──────── Source data ────────

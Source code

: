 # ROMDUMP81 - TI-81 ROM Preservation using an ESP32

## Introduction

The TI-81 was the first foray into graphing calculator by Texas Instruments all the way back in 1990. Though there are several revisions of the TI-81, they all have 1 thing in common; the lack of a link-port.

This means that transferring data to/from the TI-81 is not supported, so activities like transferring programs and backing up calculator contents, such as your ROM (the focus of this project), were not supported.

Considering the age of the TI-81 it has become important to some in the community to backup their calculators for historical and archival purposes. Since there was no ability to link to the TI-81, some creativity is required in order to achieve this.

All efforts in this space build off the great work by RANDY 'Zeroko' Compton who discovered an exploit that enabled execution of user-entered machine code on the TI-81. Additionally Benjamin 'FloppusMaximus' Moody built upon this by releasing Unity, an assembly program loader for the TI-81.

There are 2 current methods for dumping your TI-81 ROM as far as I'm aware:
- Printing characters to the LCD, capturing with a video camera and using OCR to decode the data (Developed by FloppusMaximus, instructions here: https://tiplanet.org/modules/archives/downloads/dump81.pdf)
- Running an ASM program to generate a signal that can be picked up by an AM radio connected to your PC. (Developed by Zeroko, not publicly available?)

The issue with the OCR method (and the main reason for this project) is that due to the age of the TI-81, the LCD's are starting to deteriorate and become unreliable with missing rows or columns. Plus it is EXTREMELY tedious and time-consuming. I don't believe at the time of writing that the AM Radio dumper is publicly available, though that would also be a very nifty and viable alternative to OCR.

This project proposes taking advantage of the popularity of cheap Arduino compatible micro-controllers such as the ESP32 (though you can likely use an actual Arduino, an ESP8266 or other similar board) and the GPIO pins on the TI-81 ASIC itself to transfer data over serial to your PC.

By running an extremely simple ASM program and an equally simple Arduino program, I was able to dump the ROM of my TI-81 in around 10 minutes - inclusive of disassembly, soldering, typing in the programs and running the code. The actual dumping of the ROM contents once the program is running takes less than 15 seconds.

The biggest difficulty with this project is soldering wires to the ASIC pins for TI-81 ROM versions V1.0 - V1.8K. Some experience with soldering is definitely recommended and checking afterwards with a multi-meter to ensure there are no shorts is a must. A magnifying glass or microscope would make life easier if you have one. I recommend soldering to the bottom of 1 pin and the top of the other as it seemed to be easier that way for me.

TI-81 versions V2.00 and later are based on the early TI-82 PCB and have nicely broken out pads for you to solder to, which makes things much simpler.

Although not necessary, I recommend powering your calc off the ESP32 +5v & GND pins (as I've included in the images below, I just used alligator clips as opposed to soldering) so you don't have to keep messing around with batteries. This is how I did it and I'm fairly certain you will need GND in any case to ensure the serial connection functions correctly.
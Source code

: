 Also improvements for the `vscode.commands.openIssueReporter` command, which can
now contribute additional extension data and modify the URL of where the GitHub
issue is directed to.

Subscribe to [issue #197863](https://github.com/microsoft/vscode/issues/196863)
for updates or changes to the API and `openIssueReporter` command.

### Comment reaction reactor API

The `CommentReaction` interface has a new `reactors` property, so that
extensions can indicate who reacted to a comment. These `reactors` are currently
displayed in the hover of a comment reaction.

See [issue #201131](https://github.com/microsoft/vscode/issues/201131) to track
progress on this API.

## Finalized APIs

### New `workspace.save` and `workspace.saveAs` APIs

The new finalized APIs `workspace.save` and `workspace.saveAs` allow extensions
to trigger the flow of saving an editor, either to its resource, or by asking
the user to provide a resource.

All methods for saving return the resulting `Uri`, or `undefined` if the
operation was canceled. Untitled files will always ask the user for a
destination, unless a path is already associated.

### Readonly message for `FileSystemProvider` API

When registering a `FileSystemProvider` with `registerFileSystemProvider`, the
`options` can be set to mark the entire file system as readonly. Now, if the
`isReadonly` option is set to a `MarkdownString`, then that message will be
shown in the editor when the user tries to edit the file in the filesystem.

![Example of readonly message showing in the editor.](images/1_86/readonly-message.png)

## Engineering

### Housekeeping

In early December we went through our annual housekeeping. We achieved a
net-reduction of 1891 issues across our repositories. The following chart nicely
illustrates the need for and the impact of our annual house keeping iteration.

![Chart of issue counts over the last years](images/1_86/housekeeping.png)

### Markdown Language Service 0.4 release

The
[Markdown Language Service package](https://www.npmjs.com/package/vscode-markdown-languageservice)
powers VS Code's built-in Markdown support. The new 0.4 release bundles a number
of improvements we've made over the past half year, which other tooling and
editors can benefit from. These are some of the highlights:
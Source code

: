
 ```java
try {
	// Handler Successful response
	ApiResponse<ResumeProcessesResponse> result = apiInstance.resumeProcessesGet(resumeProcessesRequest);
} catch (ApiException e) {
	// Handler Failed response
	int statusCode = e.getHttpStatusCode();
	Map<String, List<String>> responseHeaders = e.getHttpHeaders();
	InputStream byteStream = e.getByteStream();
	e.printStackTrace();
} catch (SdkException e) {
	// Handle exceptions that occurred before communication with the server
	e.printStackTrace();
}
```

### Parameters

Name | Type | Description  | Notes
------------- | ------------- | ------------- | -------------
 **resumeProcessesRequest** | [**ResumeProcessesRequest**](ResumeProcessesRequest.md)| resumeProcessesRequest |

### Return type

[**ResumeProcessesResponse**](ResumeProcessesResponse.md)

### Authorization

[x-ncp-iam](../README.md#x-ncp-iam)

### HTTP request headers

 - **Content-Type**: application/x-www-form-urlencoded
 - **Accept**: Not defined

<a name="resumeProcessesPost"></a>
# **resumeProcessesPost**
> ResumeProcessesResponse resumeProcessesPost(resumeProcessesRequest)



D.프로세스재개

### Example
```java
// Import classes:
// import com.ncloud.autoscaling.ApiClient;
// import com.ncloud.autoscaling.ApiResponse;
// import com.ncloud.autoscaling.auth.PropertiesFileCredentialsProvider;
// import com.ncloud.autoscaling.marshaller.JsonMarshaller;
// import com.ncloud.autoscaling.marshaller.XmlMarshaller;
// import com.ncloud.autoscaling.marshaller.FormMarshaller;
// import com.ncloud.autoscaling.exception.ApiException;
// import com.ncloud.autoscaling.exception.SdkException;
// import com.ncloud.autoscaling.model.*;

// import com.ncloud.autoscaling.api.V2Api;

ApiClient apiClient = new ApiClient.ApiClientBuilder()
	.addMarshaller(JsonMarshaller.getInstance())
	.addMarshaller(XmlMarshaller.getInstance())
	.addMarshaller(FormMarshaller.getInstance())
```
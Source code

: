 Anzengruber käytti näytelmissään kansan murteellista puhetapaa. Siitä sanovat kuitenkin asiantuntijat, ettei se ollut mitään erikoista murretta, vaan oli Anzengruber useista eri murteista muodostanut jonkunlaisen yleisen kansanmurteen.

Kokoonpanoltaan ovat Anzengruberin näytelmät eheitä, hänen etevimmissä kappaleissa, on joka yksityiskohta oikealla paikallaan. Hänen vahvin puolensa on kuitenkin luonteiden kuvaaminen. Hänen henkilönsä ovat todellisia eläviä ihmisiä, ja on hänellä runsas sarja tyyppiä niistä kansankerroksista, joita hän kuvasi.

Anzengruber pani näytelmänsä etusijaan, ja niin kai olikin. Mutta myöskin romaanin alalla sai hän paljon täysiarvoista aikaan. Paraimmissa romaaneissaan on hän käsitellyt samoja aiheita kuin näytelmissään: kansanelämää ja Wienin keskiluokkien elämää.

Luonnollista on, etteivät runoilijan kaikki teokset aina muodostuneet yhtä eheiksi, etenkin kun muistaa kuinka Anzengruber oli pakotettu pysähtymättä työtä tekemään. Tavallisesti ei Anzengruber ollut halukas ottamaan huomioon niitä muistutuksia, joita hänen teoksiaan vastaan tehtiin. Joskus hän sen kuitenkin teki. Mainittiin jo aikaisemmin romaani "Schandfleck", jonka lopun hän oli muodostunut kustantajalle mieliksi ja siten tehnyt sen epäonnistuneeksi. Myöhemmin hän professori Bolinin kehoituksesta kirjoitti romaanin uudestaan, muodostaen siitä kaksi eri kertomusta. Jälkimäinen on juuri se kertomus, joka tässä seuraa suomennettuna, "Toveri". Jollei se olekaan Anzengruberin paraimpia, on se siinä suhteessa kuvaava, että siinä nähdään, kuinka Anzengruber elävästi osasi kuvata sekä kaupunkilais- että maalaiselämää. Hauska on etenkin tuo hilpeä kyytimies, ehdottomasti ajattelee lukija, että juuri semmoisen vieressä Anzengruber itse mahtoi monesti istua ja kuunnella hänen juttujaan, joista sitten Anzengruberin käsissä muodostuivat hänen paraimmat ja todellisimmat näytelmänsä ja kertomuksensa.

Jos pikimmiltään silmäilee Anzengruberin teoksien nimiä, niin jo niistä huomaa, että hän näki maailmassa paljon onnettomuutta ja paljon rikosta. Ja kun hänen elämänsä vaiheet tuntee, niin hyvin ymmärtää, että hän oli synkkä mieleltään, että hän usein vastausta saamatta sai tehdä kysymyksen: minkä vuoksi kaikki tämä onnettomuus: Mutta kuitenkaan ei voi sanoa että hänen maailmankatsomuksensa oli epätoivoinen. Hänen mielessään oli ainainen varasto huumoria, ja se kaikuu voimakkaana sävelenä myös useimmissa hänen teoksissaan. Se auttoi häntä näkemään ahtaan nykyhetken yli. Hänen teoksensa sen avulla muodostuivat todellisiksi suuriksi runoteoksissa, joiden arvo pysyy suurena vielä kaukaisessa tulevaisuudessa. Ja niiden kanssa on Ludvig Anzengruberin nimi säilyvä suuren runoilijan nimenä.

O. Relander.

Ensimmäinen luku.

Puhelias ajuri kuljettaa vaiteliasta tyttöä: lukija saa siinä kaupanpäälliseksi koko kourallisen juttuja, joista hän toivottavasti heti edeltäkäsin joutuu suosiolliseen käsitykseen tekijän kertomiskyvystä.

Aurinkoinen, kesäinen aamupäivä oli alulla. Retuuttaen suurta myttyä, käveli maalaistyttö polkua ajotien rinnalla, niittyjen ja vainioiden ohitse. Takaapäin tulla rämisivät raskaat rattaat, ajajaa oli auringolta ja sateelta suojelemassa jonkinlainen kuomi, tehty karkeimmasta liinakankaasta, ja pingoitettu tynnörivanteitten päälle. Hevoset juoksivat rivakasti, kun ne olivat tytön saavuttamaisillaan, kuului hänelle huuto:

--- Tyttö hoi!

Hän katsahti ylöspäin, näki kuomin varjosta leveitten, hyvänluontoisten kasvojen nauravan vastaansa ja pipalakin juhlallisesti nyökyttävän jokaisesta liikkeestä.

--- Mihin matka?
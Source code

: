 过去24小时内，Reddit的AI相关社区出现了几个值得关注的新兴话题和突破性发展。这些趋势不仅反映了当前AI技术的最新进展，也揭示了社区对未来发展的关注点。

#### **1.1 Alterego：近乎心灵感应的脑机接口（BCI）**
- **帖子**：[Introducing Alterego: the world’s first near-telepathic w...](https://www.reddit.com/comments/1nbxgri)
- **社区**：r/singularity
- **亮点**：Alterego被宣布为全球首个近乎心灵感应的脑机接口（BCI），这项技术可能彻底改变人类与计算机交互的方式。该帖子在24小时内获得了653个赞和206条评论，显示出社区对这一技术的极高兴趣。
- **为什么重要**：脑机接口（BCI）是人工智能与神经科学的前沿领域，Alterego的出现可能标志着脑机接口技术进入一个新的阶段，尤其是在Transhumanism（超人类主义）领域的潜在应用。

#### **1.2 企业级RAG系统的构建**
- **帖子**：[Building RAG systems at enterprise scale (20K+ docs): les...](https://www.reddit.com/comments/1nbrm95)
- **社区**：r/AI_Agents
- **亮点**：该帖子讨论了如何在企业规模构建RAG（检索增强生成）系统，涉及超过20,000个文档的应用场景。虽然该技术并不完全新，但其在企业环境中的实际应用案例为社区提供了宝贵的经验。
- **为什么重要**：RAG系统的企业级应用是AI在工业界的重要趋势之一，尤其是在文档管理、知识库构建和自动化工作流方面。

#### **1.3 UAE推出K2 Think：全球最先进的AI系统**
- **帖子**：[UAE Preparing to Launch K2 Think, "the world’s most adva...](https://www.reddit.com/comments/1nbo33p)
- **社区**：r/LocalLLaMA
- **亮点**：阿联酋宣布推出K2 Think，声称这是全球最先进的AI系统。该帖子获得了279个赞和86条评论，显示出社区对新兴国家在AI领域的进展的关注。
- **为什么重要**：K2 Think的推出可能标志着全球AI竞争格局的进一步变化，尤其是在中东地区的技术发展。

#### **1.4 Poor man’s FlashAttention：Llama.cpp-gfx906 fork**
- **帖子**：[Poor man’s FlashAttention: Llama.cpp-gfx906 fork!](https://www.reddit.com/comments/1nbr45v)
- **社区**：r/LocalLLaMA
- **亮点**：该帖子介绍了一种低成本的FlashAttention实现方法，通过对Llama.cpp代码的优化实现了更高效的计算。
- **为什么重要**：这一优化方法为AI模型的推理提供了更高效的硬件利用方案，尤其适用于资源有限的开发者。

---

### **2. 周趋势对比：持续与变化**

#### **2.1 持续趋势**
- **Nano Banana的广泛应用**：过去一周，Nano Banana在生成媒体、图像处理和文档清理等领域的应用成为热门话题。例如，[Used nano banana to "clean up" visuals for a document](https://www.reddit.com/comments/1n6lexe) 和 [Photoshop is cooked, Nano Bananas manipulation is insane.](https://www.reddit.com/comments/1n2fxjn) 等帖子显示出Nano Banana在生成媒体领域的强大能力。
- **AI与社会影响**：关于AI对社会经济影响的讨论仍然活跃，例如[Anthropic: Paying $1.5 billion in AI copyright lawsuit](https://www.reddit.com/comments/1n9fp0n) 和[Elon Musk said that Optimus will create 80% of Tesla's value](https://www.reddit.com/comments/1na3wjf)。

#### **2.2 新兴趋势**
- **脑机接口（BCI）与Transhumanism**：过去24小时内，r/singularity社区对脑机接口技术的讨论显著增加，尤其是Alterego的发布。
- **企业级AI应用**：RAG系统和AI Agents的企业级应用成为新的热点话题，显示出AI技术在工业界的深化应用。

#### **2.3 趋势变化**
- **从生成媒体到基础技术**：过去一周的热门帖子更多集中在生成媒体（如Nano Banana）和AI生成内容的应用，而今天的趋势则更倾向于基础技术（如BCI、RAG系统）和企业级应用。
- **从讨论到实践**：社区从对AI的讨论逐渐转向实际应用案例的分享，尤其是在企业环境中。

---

────────

Goal of the exercise: List all lines from the entries that include the word "resumeProcessesPost".

Expected answer:
<a name="resumeProcessesPost"></a>
# **resumeProcessesPost**
> ResumeProcessesResponse resumeProcessesPost(resumeProcessesRequest)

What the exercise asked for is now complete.